Pro-inflammatory M1 macrophages, a type of white blood cell involved in immune responses, have been found to accelerate the progression of melanoma through the extracellular vesicles they secrete, according to new research from the University of Eastern Finland. The study was published in Cell Communication and Signaling.
Researchers investigated how extracellular vesicles released by pro-inflammatory M1 macrophages influence melanoma cells. These vesicles are small particles surrounded by membranes that are secreted by all cells and play a role in communication between them. In tumors, this intercellular communication appears especially significant.
The study showed that extracellular vesicles from M1 macrophages carry inflammatory mediators such as the cytokines TNFα and IL-1β. These molecules are delivered into cancer cells via the vesicles. Additionally, these vesicles activate the NF-κB signaling pathway within target cells—a pathway central to inflammation. This activation creates an inflammatory environment that increases the aggressiveness and invasiveness of cancer cells, making them more capable of penetrating surrounding tissue.

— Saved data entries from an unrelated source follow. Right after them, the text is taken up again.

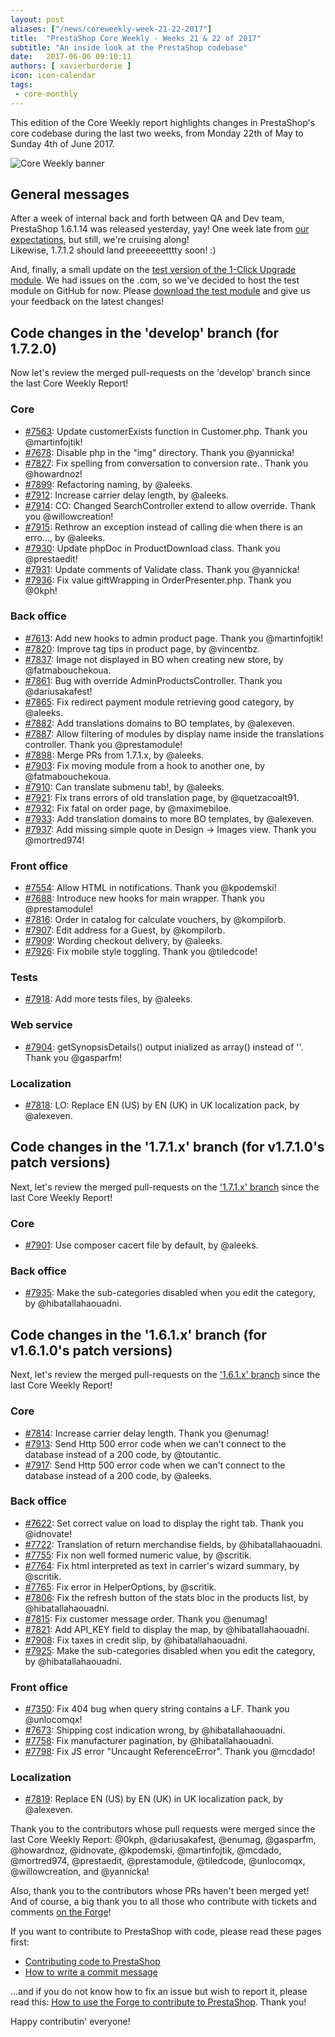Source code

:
 ```yaml
---
layout: post
aliases: ["/news/coreweekly-week-21-22-2017"]
title:  "PrestaShop Core Weekly - Weeks 21 & 22 of 2017"
subtitle: "An inside look at the PrestaShop codebase"
date:   2017-06-06 09:10:11
authors: [ xavierborderie ]
icon: icon-calendar
tags:
 - core-monthly
---
```


This edition of the Core Weekly report highlights changes in PrestaShop's core codebase during the last two weeks, from Monday 22th of May to Sunday 4th of June 2017.

![Core Weekly banner](/assets/images/2017/04/core_weekly_banner.jpg)


## General messages

After a week of internal back and forth between QA and Dev team, PrestaShop 1.6.1.14 was released yesterday, yay! One week late from [our expectations](http://build.prestashop.com/howtos/misc/2017-release-schedule/), but still, we're cruising along!<br/>
Likewise, 1.7.1.2 should land preeeeeetttty soon! :)<br/>

And, finally, a small update on the [test version of the 1-Click Upgrade module](http://build.prestashop.com/news/updated-1-click-upgrade-module/). We had issues on the .com, so we've decided to host the test module on GitHub for now. Please [download the test module](https://github.com/PrestaShop/autoupgrade/releases/download/16-to-17-beta-1/autoupgrade.zip) and give us your feedback on the latest changes!


## Code changes in the 'develop' branch (for 1.7.2.0)

Now let's review the merged pull-requests on the 'develop' branch since the last Core Weekly Report!

### Core

* [#7563](https://github.com/PrestaShop/PrestaShop/pull/7563): Update customerExists function in Customer.php. Thank you @martinfojtik!
* [#7678](https://github.com/PrestaShop/PrestaShop/pull/7678): Disable php in the "img" directory. Thank you @yannicka!
* [#7827](https://github.com/PrestaShop/PrestaShop/pull/7827): Fix spelling from conversation to conversion rate.. Thank you @howardnoz!
* [#7899](https://github.com/PrestaShop/PrestaShop/pull/7899): Refactoring naming, by @aleeks.
* [#7912](https://github.com/PrestaShop/PrestaShop/pull/7912): Increase carrier delay length, by @aleeks.
* [#7914](https://github.com/PrestaShop/PrestaShop/pull/7914): CO: Changed SearchController extend to allow override. Thank you @willowcreation!
* [#7915](https://github.com/PrestaShop/PrestaShop/pull/7915): Rethrow an exception instead of calling die when there is an erro…, by @aleeks.
* [#7930](https://github.com/PrestaShop/PrestaShop/pull/7930): Update phpDoc in ProductDownload class. Thank you @prestaedit!
* [#7931](https://github.com/PrestaShop/PrestaShop/pull/7931): Update comments of Validate class. Thank you @yannicka!
* [#7936](https://github.com/PrestaShop/PrestaShop/pull/7936): Fix value giftWrapping in OrderPresenter.php. Thank you @0kph!


### Back office

* [#7613](https://github.com/PrestaShop/PrestaShop/pull/7613): Add new hooks to admin product page. Thank you @martinfojtik!
* [#7820](https://github.com/PrestaShop/PrestaShop/pull/7820): Improve tag tips in product page, by @vincentbz.
* [#7837](https://github.com/PrestaShop/PrestaShop/pull/7837): Image not displayed in BO when creating new store, by @fatmabouchekoua.
* [#7861](https://github.com/PrestaShop/PrestaShop/pull/7861): Bug with override AdminProductsController. Thank you @dariusakafest!
* [#7865](https://github.com/PrestaShop/PrestaShop/pull/7865): Fix redirect payment module retrieving good category, by @aleeks.
* [#7882](https://github.com/PrestaShop/PrestaShop/pull/7882): Add translations domains to BO templates, by @alexeven.
* [#7887](https://github.com/PrestaShop/PrestaShop/pull/7887): Allow filtering of modules by display name inside the translations controller. Thank you @prestamodule!
* [#7898](https://github.com/PrestaShop/PrestaShop/pull/7898): Merge PRs from 1.7.1.x, by @aleeks.
* [#7903](https://github.com/PrestaShop/PrestaShop/pull/7903): Fix moving module from a hook to another one, by @fatmabouchekoua.
* [#7910](https://github.com/PrestaShop/PrestaShop/pull/7910): Can translate submenu tab!, by @aleeks.
* [#7921](https://github.com/PrestaShop/PrestaShop/pull/7921): Fix trans errors of old translation page, by @quetzacoalt91.
* [#7932](https://github.com/PrestaShop/PrestaShop/pull/7932): Fix fatal on order page, by @maximebiloe.
* [#7933](https://github.com/PrestaShop/PrestaShop/pull/7933): Add translation domains to more BO templates, by @alexeven.
* [#7937](https://github.com/PrestaShop/PrestaShop/pull/7937): Add missing simple quote in Design -> Images view. Thank you @mortred974!


### Front office

* [#7554](https://github.com/PrestaShop/PrestaShop/pull/7554): Allow HTML in notifications. Thank you @kpodemski!
* [#7688](https://github.com/PrestaShop/PrestaShop/pull/7688): Introduce new hooks for main wrapper. Thank you @prestamodule!
* [#7816](https://github.com/PrestaShop/PrestaShop/pull/7816): Order in catalog for calculate vouchers, by @kompilorb.
* [#7907](https://github.com/PrestaShop/PrestaShop/pull/7907): Edit address for a Guest, by @kompilorb.
* [#7909](https://github.com/PrestaShop/PrestaShop/pull/7909): Wording checkout delivery, by @aleeks.
* [#7926](https://github.com/PrestaShop/PrestaShop/pull/7926): Fix mobile style toggling. Thank you @tiledcode!


### Tests

* [#7918](https://github.com/PrestaShop/PrestaShop/pull/7918): Add more tests files, by @aleeks.


### Web service

* [#7904](https://github.com/PrestaShop/PrestaShop/pull/7904): getSynopsisDetails() output inialized as array() instead of ''. Thank you @gasparfm!


### Localization

* [#7818](https://github.com/PrestaShop/PrestaShop/pull/7818): LO: Replace EN (US) by EN (UK) in UK localization pack, by @alexeven.



## Code changes in the '1.7.1.x' branch (for v1.7.1.0's patch versions) 

Next, let's review the merged pull-requests on the ['1.7.1.x' branch](https://github.com/PrestaShop/PrestaShop/tree/1.7.1.x) since the last Core Weekly Report!

### Core

* [#7901](https://github.com/PrestaShop/PrestaShop/pull/7901): Use composer cacert file by default, by @aleeks.


### Back office

* [#7935](https://github.com/PrestaShop/PrestaShop/pull/7935): Make the sub-categories disabled when you edit the category, by @hibatallahaouadni.


## Code changes in the '1.6.1.x' branch (for v1.6.1.0's patch versions) 

Next, let's review the merged pull-requests on the ['1.6.1.x' branch](https://github.com/PrestaShop/PrestaShop/tree/1.6.1.x) since the last Core Weekly Report!

### Core

* [#7814](https://github.com/PrestaShop/PrestaShop/pull/7814): Increase carrier delay length. Thank you @enumag!
* [#7913](https://github.com/PrestaShop/PrestaShop/pull/7913): Send Http 500 error code when we can't connect to the database instead of a 200 code, by @toutantic.
* [#7917](https://github.com/PrestaShop/PrestaShop/pull/7917): Send Http 500 error code when we can't connect to the database instead of a 200 code, by @aleeks.


### Back office

* [#7622](https://github.com/PrestaShop/PrestaShop/pull/7622): Set correct value on load to display the right tab. Thank you @idnovate!
* [#7722](https://github.com/PrestaShop/PrestaShop/pull/7722): Translation of return merchandise fields, by @hibatallahaouadni.
* [#7755](https://github.com/PrestaShop/PrestaShop/pull/7755): Fix non well formed numeric value, by @scritik.
* [#7764](https://github.com/PrestaShop/PrestaShop/pull/7764): Fix html interpreted as text in carrier's wizard summary, by @scritik.
* [#7765](https://github.com/PrestaShop/PrestaShop/pull/7765): Fix error in HelperOptions, by @scritik.
* [#7806](https://github.com/PrestaShop/PrestaShop/pull/7806): Fix the refresh button of the stats bloc in the products list, by @hibatallahaouadni.
* [#7815](https://github.com/PrestaShop/PrestaShop/pull/7815): Fix customer message order. Thank you @enumag!
* [#7821](https://github.com/PrestaShop/PrestaShop/pull/7821): Add API_KEY field to display the map, by @hibatallahaouadni.
* [#7908](https://github.com/PrestaShop/PrestaShop/pull/7908): Fix taxes in credit slip, by @hibatallahaouadni.
* [#7925](https://github.com/PrestaShop/PrestaShop/pull/7925): Make the sub-categories disabled when you edit the category, by @hibatallahaouadni.


### Front office

* [#7350](https://github.com/PrestaShop/PrestaShop/pull/7350): Fix 404 bug when query string contains a LF. Thank you @unlocomqx!
* [#7673](https://github.com/PrestaShop/PrestaShop/pull/7673): Shipping cost indication wrong, by @hibatallahaouadni.
* [#7758](https://github.com/PrestaShop/PrestaShop/pull/7758): Fix manufacturer pagination, by @hibatallahaouadni.
* [#7798](https://github.com/PrestaShop/PrestaShop/pull/7798): Fix JS error "Uncaught ReferenceError". Thank you @mcdado!


### Localization

* [#7819](https://github.com/PrestaShop/PrestaShop/pull/7819): Replace EN (US) by EN (UK) in UK localization pack, by @alexeven.


Thank you to the contributors whose pull requests were merged since the last Core Weekly Report: @0kph, @dariusakafest, @enumag, @gasparfm, @howardnoz, @idnovate, @kpodemski, @martinfojtik, @mcdado, @mortred974, @prestaedit, @prestamodule, @tiledcode, @unlocomqx, @willowcreation, and @yannicka!

Also, thank you to the contributors whose PRs haven't been merged yet! And of course, a big thank you to all those who contribute with tickets and comments [on the Forge](http://forge.prestashop.com/)!

If you want to contribute to PrestaShop with code, please read these pages first:

 * [Contributing code to PrestaShop](http://doc.prestashop.com/display/PS16/Contributing+code+to+PrestaShop)
 * [How to write a commit message](http://doc.prestashop.com/display/PS16/How+to+write+a+commit+message)

...and if you do not know how to fix an issue but wish to report it, please read this: [How to use the Forge to contribute to PrestaShop](http://doc.prestashop.com/display/PS16/How+to+use+the+Forge+to+contribute+to+PrestaShop). Thank you!

Happy contributin' everyone!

Interactions between tumor cells and macrophages within their microenvironment occur constantly. According to the researchers, understanding these mechanisms is important for identifying new targets for cancer therapy.
"The findings reveal a key mechanism by which macrophages and cancer cells communicate with one another. This opens up new avenues for discovering methods that could break the inflammatory cycle that fuels tumor growth," stated members of the research team.
The work was carried out at the Institute of Biomedicine at the University of Eastern Finland in Associate Professor Sanna Pasonen-Seppänen's group. The study received support from several organizations including iCANDoc, Cancer Foundation Finland, North Savo Cancer Association, Finnish Cultural Foundation, Paavo Koistinen Foundation, Orion Research Foundation, and Kuopio University Foundation.